Transperitoneal and retroperitoneal approaches are reported to have comparable outcomes. In our experience, the retroperitoneal approach has been difficult in the following scenarios: (1) children under 15 kg with extremely large renal pelvises, and (2) previous violations of the retroperitoneal space. For a relatively long obstructed UPJ segment associated with a hydronephrotic extrarenal pelvis, several flap pyeloplasty techniques, such as a Culp-Deweerd spiral, Scardino-Prince vertical flap, and a dismembered tubularized renal pelvic wall flap, have been performed, as described by Gill et al. [24].

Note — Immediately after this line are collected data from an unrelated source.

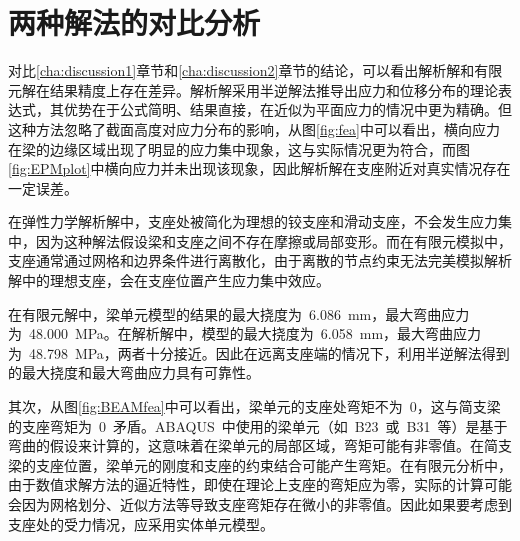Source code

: \chapter{两种解法的对比分析}
\label{cha:comparison}
对比\ref{cha:discussion1}章节和\ref{cha:discussion2}章节的结论，可以看出解析解和有限元解在结果精度上存在差异。解析解采用半逆解法推导出应力和位移分布的理论表达式，其优势在于公式简明、结果直接，在近似为平面应力的情况中更为精确。但这种方法忽略了截面高度对应力分布的影响，从图\ref{fig:fea}中可以看出，横向应力在梁的边缘区域出现了明显的应力集中现象，这与实际情况更为符合，而图\ref{fig:EPMplot}中横向应力并未出现该现象，因此解析解在支座附近对真实情况存在一定误差。

在弹性力学解析解中，支座处被简化为理想的铰支座和滑动支座，不会发生应力集中，因为这种解法假设梁和支座之间不存在摩擦或局部变形。而在有限元模拟中，支座通常通过网格和边界条件进行离散化，由于离散的节点约束无法完美模拟解析解中的理想支座，会在支座位置产生应力集中效应。

在有限元解中，梁单元模型的结果的最大挠度为~6.086~mm，最大弯曲应力为~48.000~MPa。在解析解中，模型的最大挠度为~6.058~mm，最大弯曲应力为~48.798~MPa，两者十分接近。因此在远离支座端的情况下，利用半逆解法得到的最大挠度和最大弯曲应力具有可靠性。

其次，从图\ref{fig:BEAMfea}中可以看出，梁单元的支座处弯矩不为~0，这与简支梁的支座弯矩为~0~矛盾。ABAQUS~中使用的梁单元（如~B23~或~B31~等）是基于弯曲的假设来计算的，这意味着在梁单元的局部区域，弯矩可能有非零值。在简支梁的支座位置，梁单元的刚度和支座的约束结合可能产生弯矩。在有限元分析中，由于数值求解方法的逼近特性，即使在理论上支座的弯矩应为零，实际的计算可能会因为网格划分、近似方法等导致支座弯矩存在微小的非零值。因此如果要考虑到支座处的受力情况，应采用实体单元模型。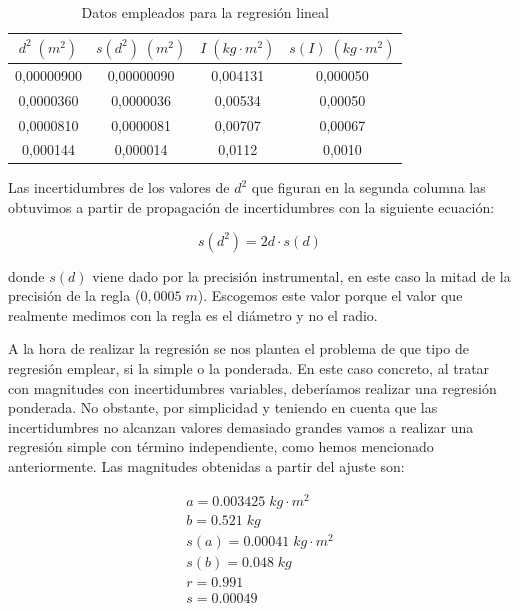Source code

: \documentclass[a4paper,12pt,titlepage]{report}
\begin{document}
\begin{table}[h!]
    \centering
    \begin{tabular}{|c|c|c|c|}
    \hline
    $d^2 \; (m^2)$  & $s(d^2)\; (m^2)$ & $I\; (kg \cdot m^2)$   & $s(I)\; (kg \cdot m^2)$\\ \hline
    0,00000900   & 0,00000090 & 0,004131 & 0,000050 \\ \hline
    0,0000360  & 0,0000036  & 0,00534  & 0,00050  \\ \hline
    0,0000810  & 0,0000081 & 0,00707  & 0,00067  \\ \hline
    0,000144 & 0,000014   & 0,0112   & 0,0010   \\ \hline
    \end{tabular}
    \caption{Datos empleados para la regresión lineal}
    \label{Datos reg Steiner1}
\end{table}

Las incertidumbres de los valores de $d^2$ que figuran en la segunda columna las obtuvimos a partir de propagación de incertidumbres con la siguiente ecuación:

\begin{equation}
    s(d^2) = 2d\cdot s(d)
\end{equation}

donde $s(d)$ viene dado por la precisión instrumental, en este caso la mitad de la precisión de la regla ($0,0005 \; m$). Escogemos este valor porque el valor que realmente medimos con la regla es el diámetro y no el radio.

\par A la hora de realizar la regresión se nos plantea el problema de que tipo de regresión emplear, si la simple o la ponderada. En este caso concreto, al tratar con magnitudes con incertidumbres variables, deberíamos realizar una regresión ponderada. No obstante, por simplicidad y teniendo en cuenta que las incertidumbres no alcanzan valores demasiado grandes vamos a realizar una regresión simple con término independiente, como hemos mencionado anteriormente. Las magnitudes obtenidas a partir del ajuste son:

\begin{equation}
    \begin{gathered}
        a = 0.003425 \; kg\cdot m^2 \\
        b = 0.521 \; kg\\
        s(a) = 0.00041 \; kg\cdot m^2 \\
        s(b) = 0.048 \; kg \\
        r = 0.991 \\
        s = 0.00049
    \end{gathered}
\end{equation}
\end{document}
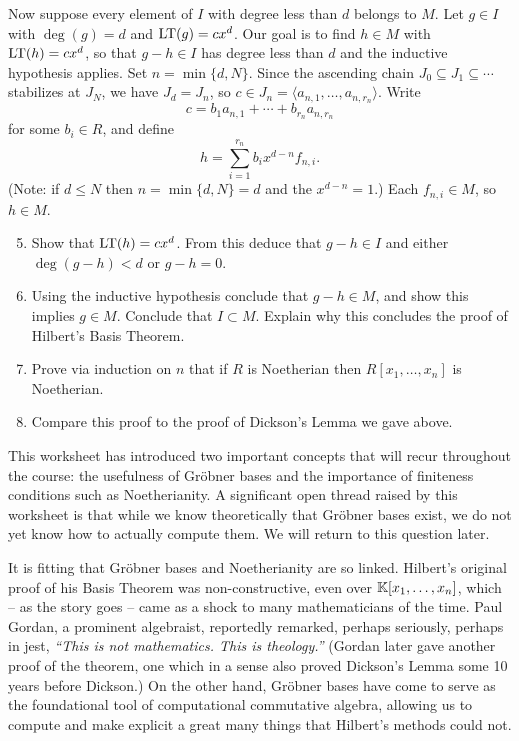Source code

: \documentclass[12pt,reqno]{amsart}
\begin{document}
\begin{enumerate}[leftmargin=*]
Now suppose every element of $I$ with degree less than $d$ belongs to $M$. Let $g\in I$ with $\deg(g)=d$ and $\LT(g)=cx^d$. Our goal is to find $h \in M$ with $\LT(h) = cx^d$, so that $g - h \in I$ has degree less than $d$ and the inductive hypothesis applies. Set $n = \min\{d, N\}$. Since the ascending chain $J_0 \subseteq J_1 \subseteq \cdots$ stabilizes at $J_N$, we have $J_d = J_n$, so $c \in J_n = \langle a_{n,1}, \dots, a_{n,r_n} \rangle$. Write
\[
  c = b_1 a_{n,1} + \cdots + b_{r_n} a_{n,r_n}
\]
for some $b_i \in R$, and define
\[
  h = \sum_{i=1}^{r_n} b_i x^{d-n} f_{n,i}.
\]
(Note: if $d\leq N$ then $n=\min\{d,N\}=d$ and the $x^{d-n}=1$.) Each $f_{n,i} \in M$, so $h \in M$.
\begin{enumerate}[label=(\alph*),ref=\theenumi\alph*]
\setcounter{enumii}{4}
	\item Show that  $\LT(h) = cx^d$. From this deduce that $g-h \in I$ and either $\deg(g-h) < d$ or $g-h=0$.
	\item Using the inductive hypothesis conclude that $g-h \in M$, and show this implies $g \in M$. Conclude that $I \subset M$. Explain why this concludes the proof of Hilbert's Basis Theorem. 
	\item Prove via induction on $n$ that if $R$ is Noetherian then $R[x_1,\ldots,x_n]$ is Noetherian.  
	\item Compare this proof to the proof of Dickson's Lemma we gave above. 
\end{enumerate}
\end{enumerate}

\hrulefill

This worksheet has introduced two important concepts that will recur throughout the course: the usefulness of Gr\"{o}bner bases and the importance of finiteness conditions such as Noetherianity. A significant open thread raised by this worksheet is  that while we know theoretically that Gr\"{o}bner bases exist, we do not yet know how to actually compute them. We will return to this question later.

It is fitting that Gr\"{o}bner bases and Noetherianity are so linked. Hilbert's original proof of his Basis Theorem was non-constructive, even over $\KK[x_1,\dots,x_n]$, which -- as the story goes -- came as a shock to many mathematicians of the time. Paul Gordan, a prominent algebraist, reportedly remarked, perhaps seriously, perhaps in jest, \textit{``This is not mathematics. This is theology.''} (Gordan later gave another proof of the theorem, one which in a sense also proved Dickson's Lemma some 10 years before Dickson.) On the other hand, Gr\"{o}bner bases have come to serve as the foundational tool of computational commutative algebra, allowing us to compute and make explicit a great many things that Hilbert's methods could not.

\hrulefill
\hrulefill
\end{document}
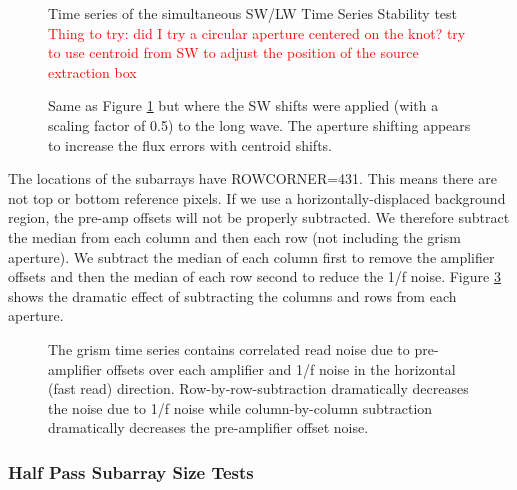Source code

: \documentclass{aastex62}
\begin{document}
{\begin{figure}
\caption{Time series of the simultaneous SW/LW Time Series Stability test
\textcolor{red}{Thing to try: did I try a circular aperture centered on the knot? try to use centroid from SW to adjust the position of the source extraction box}
}\label{fig:otisLWSWtser}
\end{figure}

\begin{figure}
\caption{Same as Figure \ref{fig:otisLWSWtser} but where the SW shifts were applied (with a scaling factor of 0.5) to the long wave.
The aperture shifting appears to increase the flux errors with centroid shifts.
}\label{fig:otisLWSWtserShift}
\end{figure}



The locations of the subarrays have ROWCORNER=431.
This means there are not top or bottom reference pixels.
If we use a horizontally-displaced background region, the pre-amp offsets will not be properly subtracted.
We therefore subtract the median from each column and then each row (not including the grism aperture).
We subtract the median of each column first to remove the amplifier offsets and then the median of each row second to reduce the 1/f noise.
Figure \ref{fig:otisLWSWtserShift} shows the dramatic effect of subtracting the columns and rows from each aperture.


\begin{figure}
\caption{The grism time series contains correlated read noise due to pre-amplifier offsets over each amplifier and 1/f noise in the horizontal (fast read) direction.
Row-by-row-subtraction dramatically decreases the noise due to 1/f noise while column-by-column subtraction dramatically decreases the pre-amplifier offset noise.
}\label{fig:otisLWSWtserShift}
\end{figure}



\subsubsection{Half Pass Subarray Size Tests}

}
\end{document}
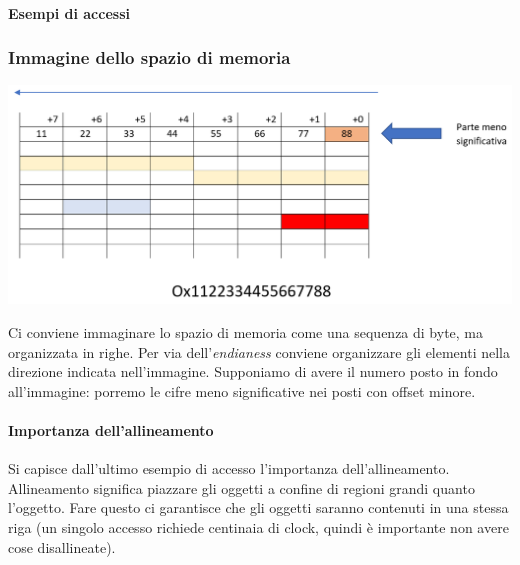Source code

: \paragraph{Esempi di accessi} 
			\subsubsection{Immagine dello spazio di memoria}
			\begin{center}
				\includegraphics[scale=0.72]{img/9.PNG}
			\end{center}
			Ci conviene immaginare lo spazio di memoria come una sequenza di byte, ma organizzata in righe. Per via dell'\emph{endianess} conviene organizzare gli elementi nella direzione indicata nell'immagine. Supponiamo di avere il numero posto in fondo all'immagine: porremo le cifre meno significative nei posti con offset minore.
			
			\paragraph{Importanza dell'allineamento} Si capisce dall'ultimo esempio di accesso l'importanza dell'allineamento. Allineamento significa piazzare gli oggetti a confine di regioni grandi quanto l'oggetto. Fare questo ci garantisce che gli oggetti saranno contenuti in una stessa riga (un singolo accesso richiede centinaia di clock, quindi è importante non avere cose disallineate).
			
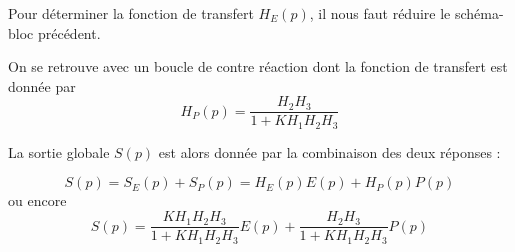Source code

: Pour déterminer la fonction de transfert $H_E(p)$, il nous faut réduire le
schéma-bloc précédent.
\begin{center}
    
\end{center}
On se retrouve avec un boucle de contre réaction dont la fonction
de transfert est donnée par 
\[
    H_P(p)=\dfrac{H_2H_3}{1+KH_1H_2H_3}
\]

La sortie globale $S(p)$ est alors donnée par la combinaison des deux réponses :

\[
    S(p)=S_E(p)+S_P(p)=H_E(p)E(p) + H_P(p)P(p)
\]
ou encore
\[
    S(p)=\dfrac{KH_1H_2H_3}{1+KH_1H_2H_3}E(p)+\dfrac{H_2H_3}{1+KH_1H_2H_3} P(p)
\]



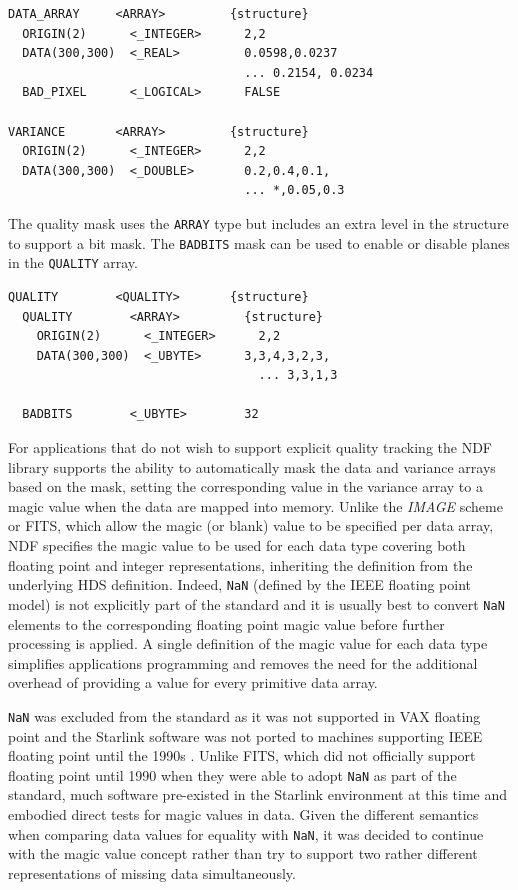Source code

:\documentclass[final,authoryear,5p,times,twocolumn]{elsarticle}
\begin{document}
{\small
\begin{verbatim}
DATA_ARRAY     <ARRAY>         {structure}
  ORIGIN(2)      <_INTEGER>      2,2
  DATA(300,300)  <_REAL>         0.0598,0.0237
                                 ... 0.2154, 0.0234
  BAD_PIXEL      <_LOGICAL>      FALSE

VARIANCE       <ARRAY>         {structure}
  ORIGIN(2)      <_INTEGER>      2,2
  DATA(300,300)  <_DOUBLE>       0.2,0.4,0.1,
                                 ... *,0.05,0.3
\end{verbatim}
}

The quality mask uses the \texttt{ARRAY} type but includes an extra
level in the structure to support a bit mask. The \texttt{BADBITS}
mask can be used to enable or disable planes in the \texttt{QUALITY} array.

{\small
\begin{verbatim}
QUALITY        <QUALITY>       {structure}
  QUALITY        <ARRAY>         {structure}
    ORIGIN(2)      <_INTEGER>      2,2
    DATA(300,300)  <_UBYTE>      3,3,4,3,2,3,
                                   ... 3,3,1,3

  BADBITS        <_UBYTE>        32
\end{verbatim}
}

For applications that do not wish to support explicit quality tracking
the NDF library supports the ability to automatically mask the data
and variance arrays based on the mask, setting the corresponding value
in the variance array to a magic value when the data are mapped into
memory. Unlike the \emph{IMAGE} scheme
or FITS, which allow the magic (or blank) value to be specified per
data array, NDF specifies the magic value to be used for each data type
covering both floating point and integer representations, inheriting
the definition from the underlying HDS definition. Indeed,
\texttt{NaN} (defined by the IEEE floating point model) is not explicitly part of the standard and it is usually
best to convert \texttt{NaN} elements to the corresponding floating point magic
value before further processing is applied. A single definition of the
magic value for each data type simplifies applications programming and
removes the need for the additional overhead of providing a value for
every primitive data array.

\texttt{NaN} was excluded from the standard as it was not
supported in VAX floating point \citep[see e.g.][]{660194} and the Starlink
software was not ported to machines supporting IEEE floating point
until the 1990s \citep[e.g.,][]{1991STARB...8...11C}. Unlike FITS, which
did not officially support floating point until 1990
\citep{1989FPFITS,1991BAAS...23..993S} when they were able to adopt
\texttt{NaN} as part of the standard, much software pre-existed
in the Starlink environment at this time and embodied
direct tests for magic values in data. Given the different semantics
when comparing data values for equality with \texttt{NaN}, it was decided to
continue with the magic value concept rather than try to support two
rather different representations of missing data simultaneously.
\end{document}
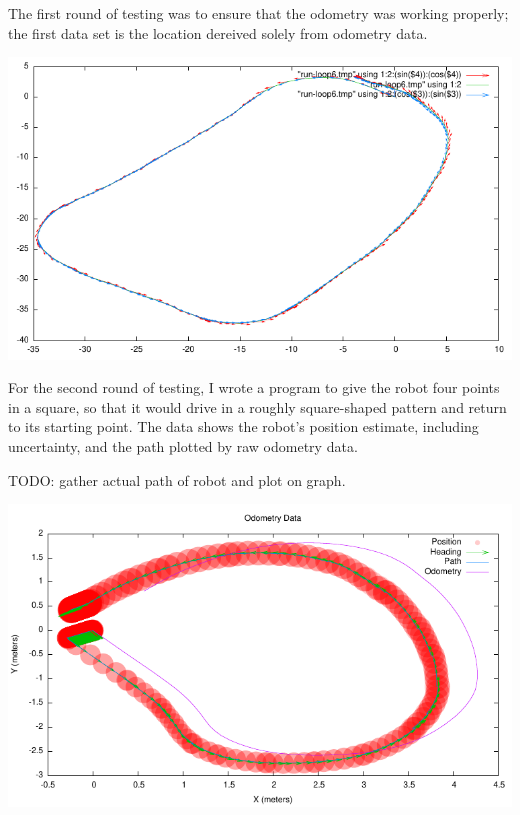 The first round of testing was to ensure that the odometry was working properly; the first data set is the location dereived solely from odometry data.

\includegraphics{run-loop6}

For the second round of testing, I wrote a program to give the robot four points in a square, so that it would drive in a roughly square-shaped pattern and return to its starting point. The data shows the robot's position estimate, including uncertainty, and the path plotted by raw odometry data.

TODO: gather actual path of robot and plot on graph.

\includegraphics{run-2011-05-30-3}
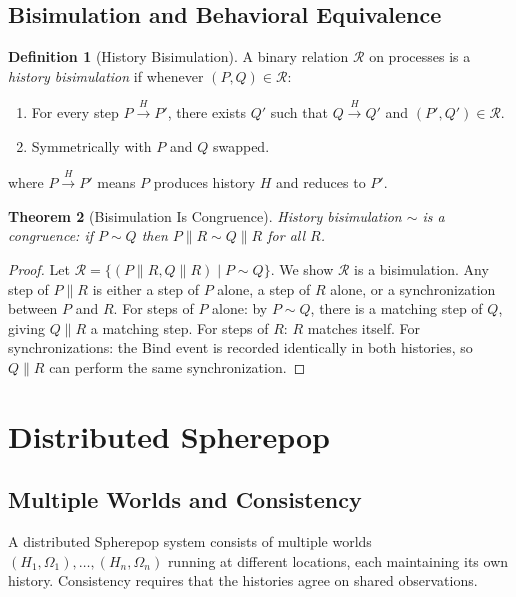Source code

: \documentclass[12pt, a4paper, openany]{book}
\theoremstyle{plain}
\newtheorem{theorem}{Theorem}[chapter]
\theoremstyle{definition}
\newtheorem{definition}[theorem]{Definition}
\theoremstyle{remark}
\begin{document}
\section{Bisimulation and Behavioral Equivalence}

\begin{definition}[History Bisimulation]
A binary relation $\mathcal{R}$ on processes is a \emph{history bisimulation}
if whenever $(P, Q) \in \mathcal{R}$:
\begin{enumerate}
\item For every step $P \xrightarrow{H} P'$, there exists $Q'$ such that
$Q \xrightarrow{H} Q'$ and $(P', Q') \in \mathcal{R}$.
\item Symmetrically with $P$ and $Q$ swapped.
\end{enumerate}
where $P \xrightarrow{H} P'$ means $P$ produces history $H$ and reduces to $P'$.
\end{definition}

\begin{theorem}[Bisimulation Is Congruence]
History bisimulation $\sim$ is a congruence: if $P \sim Q$ then
$P \parallel R \sim Q \parallel R$ for all $R$.
\end{theorem}

\begin{proof}
Let $\mathcal{R} = \{(P \parallel R, Q \parallel R) \mid P \sim Q\}$. We show
$\mathcal{R}$ is a bisimulation. Any step of $P \parallel R$ is either a step
of $P$ alone, a step of $R$ alone, or a synchronization between $P$ and $R$.
For steps of $P$ alone: by $P \sim Q$, there is a matching step of $Q$,
giving $Q \parallel R$ a matching step. For steps of $R$: $R$ matches itself.
For synchronizations: the Bind event is recorded identically in both histories,
so $Q \parallel R$ can perform the same synchronization.
\end{proof}

\chapter{Distributed Spherepop}

\section{Multiple Worlds and Consistency}

A distributed Spherepop system consists of multiple worlds $(H_1, \Omega_1),
\ldots, (H_n, \Omega_n)$ running at different locations, each maintaining its
own history. Consistency requires that the histories agree on shared observations.
\end{document}

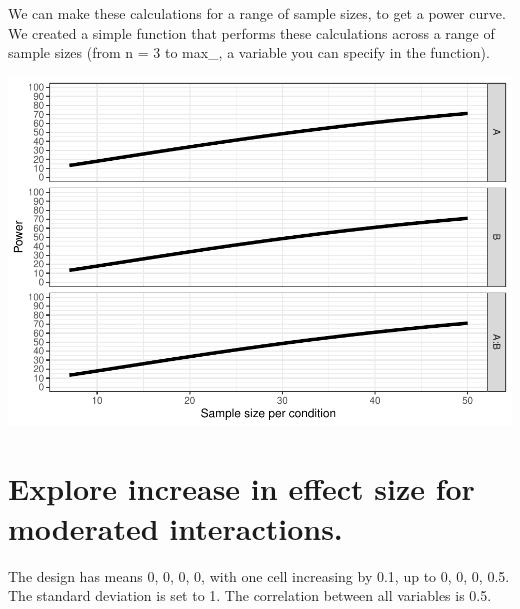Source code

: \documentclass[]{book}
\newenvironment{Shaded}{\begin{snugshade}}{\end{snugshade}}
\newcommand{\DataTypeTok}[1]{\textcolor[rgb]{0.13,0.29,0.53}{#1}}
\newcommand{\DecValTok}[1]{\textcolor[rgb]{0.00,0.00,0.81}{#1}}
\newcommand{\KeywordTok}[1]{\textcolor[rgb]{0.13,0.29,0.53}{\textbf{#1}}}
\newcommand{\NormalTok}[1]{#1}
\newcommand{\OperatorTok}[1]{\textcolor[rgb]{0.81,0.36,0.00}{\textbf{#1}}}
\newcommand{\StringTok}[1]{\textcolor[rgb]{0.31,0.60,0.02}{#1}}
\begin{document}
We can make these calculations for a range of sample sizes, to get a power curve. We created a simple function that performs these calculations across a range of sample sizes (from n = 3 to max\_, a variable you can specify in the function).

\begin{Shaded}
\end{Shaded}

\includegraphics{SuperpowerValidation_files/figure-latex/unnamed-chunk-216-1.pdf}

\hypertarget{explore-increase-in-effect-size-for-moderated-interactions.}{%
\section{Explore increase in effect size for moderated interactions.}\label{explore-increase-in-effect-size-for-moderated-interactions.}}

The design has means 0, 0, 0, 0, with one cell increasing by 0.1, up to 0, 0, 0, 0.5. The standard deviation is set to 1. The correlation between all variables is 0.5.
\end{document}
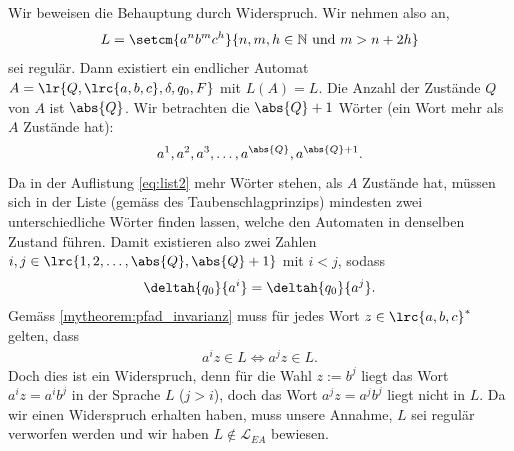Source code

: \begin{myanswer}[myexercise:0406]
    Wir beweisen die Behauptung durch Widerspruch. Wir nehmen also an, 
    \[L = \setcm{a^n b^m c^h}{n,m,h\in\mathbb{N} \text{ und } m > n + 2h}\]
    sei regulär. Dann existiert ein endlicher Automat $A = \lr{Q,\lrc{a, b, c}, \delta, q_0, F}$ mit $L(A) = L$. Die Anzahl der Zustände $Q$ von $A$ ist $\abs{Q}$. Wir betrachten die $\abs{Q}+1$ Wörter (ein Wort mehr als $A$ Zustände hat):
	\begin{align}\label{eq:list2}
		a^1, a^2, a^3, \ldots , a^{\abs{Q}}, a^{\abs{Q}+1}.
	\end{align}
	Da in der Auflistung \ref{eq:list2} mehr Wörter stehen, als $A$ Zustände hat, müssen sich in der Liste (gemäss des Taubenschlagprinzips) mindesten zwei unterschiedliche Wörter finden lassen, welche den Automaten in denselben Zustand führen. Damit existieren also zwei Zahlen $i,j\in\lrc{1,2,\ldots ,\abs{Q}, \abs{Q}+1}$ mit $i<j$, sodass
	\begin{align*}
		\deltah{q_0}{a^i} = \deltah{q_0}{a^j}.
	\end{align*}
	Gemäss \cref{mytheorem:pfad_invarianz} muss für jedes Wort $z\in\lrc{a, b, c}^*$ gelten, dass
	\begin{align*}
		a^iz\in L \Longleftrightarrow a^jz\in L.
	\end{align*}
	Doch dies ist ein Widerspruch, denn für die Wahl $z := b^j$ liegt das Wort $a^iz = a^ib^j$ in der Sprache $L$ ($j>i$), doch das Wort $a^jz = a^jb^j$ liegt nicht in $L$. Da wir einen Widerspruch erhalten haben, muss unsere Annahme, $L$ sei regulär verworfen werden und wir haben $L\notin \mathcal{L}_{EA}$ bewiesen.
\end{myanswer}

Reports on the retroperitoneal approach in laparoscopic pyeloplasty are less common despite wide use of this approach in laparoscopic nephrectomy. The level of difficulty of manipulation certainly increases in the retroperitoneal space. We believe that difficulty of manipulation in the retroperitoneal space can be overcome with improvement in operative skill, especially in ambidextrous suturing technique. This approach has some advantages. First, it can avoid dissemination of urine into the peritoneal cavity under retroperitoneoscopic procedures when the renal pelvis is transected. Second, it can minimize the risk of injury to intraperitoneal organs, such as the colon and small bowel, but this is still not established with current experiences. Some speculate that the transperitoneal approach poses less risk to abdominal organs because they are always kept in the field of view.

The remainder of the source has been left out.